# Task requirements:
Needed from the data below: all lines that contain the word "provided".

# Exercise input:
BEGIN

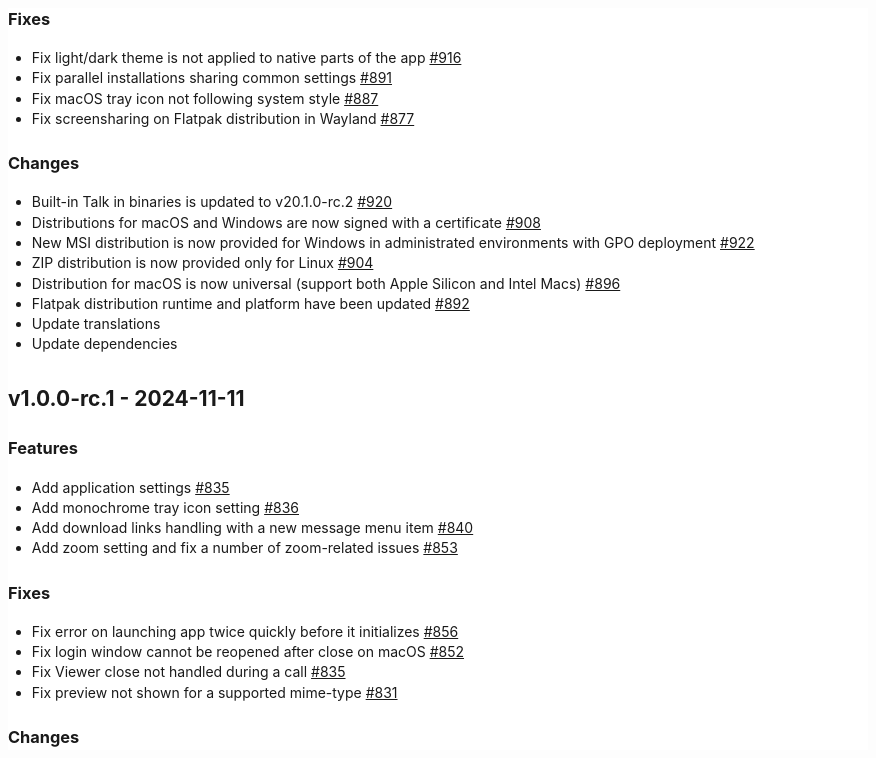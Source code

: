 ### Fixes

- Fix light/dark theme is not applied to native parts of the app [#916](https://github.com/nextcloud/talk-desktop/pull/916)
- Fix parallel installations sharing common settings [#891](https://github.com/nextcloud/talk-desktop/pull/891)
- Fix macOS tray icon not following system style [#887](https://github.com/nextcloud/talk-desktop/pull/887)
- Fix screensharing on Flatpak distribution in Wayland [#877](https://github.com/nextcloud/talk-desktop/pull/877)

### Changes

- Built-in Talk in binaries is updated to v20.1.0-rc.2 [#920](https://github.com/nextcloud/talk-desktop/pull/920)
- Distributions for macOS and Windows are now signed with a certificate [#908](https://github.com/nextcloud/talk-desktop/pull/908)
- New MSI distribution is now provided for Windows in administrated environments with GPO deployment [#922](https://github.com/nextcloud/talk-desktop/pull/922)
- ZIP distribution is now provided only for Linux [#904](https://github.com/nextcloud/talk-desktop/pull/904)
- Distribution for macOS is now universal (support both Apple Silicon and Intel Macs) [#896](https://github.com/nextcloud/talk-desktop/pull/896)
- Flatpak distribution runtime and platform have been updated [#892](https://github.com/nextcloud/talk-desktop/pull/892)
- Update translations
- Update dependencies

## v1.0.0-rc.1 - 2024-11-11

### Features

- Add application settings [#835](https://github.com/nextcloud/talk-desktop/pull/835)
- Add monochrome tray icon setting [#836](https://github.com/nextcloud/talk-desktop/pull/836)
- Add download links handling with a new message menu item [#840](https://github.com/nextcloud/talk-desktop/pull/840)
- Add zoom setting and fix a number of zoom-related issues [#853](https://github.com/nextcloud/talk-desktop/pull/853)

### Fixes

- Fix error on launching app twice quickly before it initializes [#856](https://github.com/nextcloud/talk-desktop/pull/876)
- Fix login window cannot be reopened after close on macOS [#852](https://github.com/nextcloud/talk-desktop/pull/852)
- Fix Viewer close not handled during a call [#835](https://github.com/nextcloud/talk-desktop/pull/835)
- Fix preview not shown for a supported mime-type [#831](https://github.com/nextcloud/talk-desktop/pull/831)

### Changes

END

# Output of the exercise:
- New MSI distribution is now provided for Windows in administrated environments with GPO deployment [#922](https://github.com/nextcloud/talk-desktop/pull/922)
- ZIP distribution is now provided only for Linux [#904](https://github.com/nextcloud/talk-desktop/pull/904)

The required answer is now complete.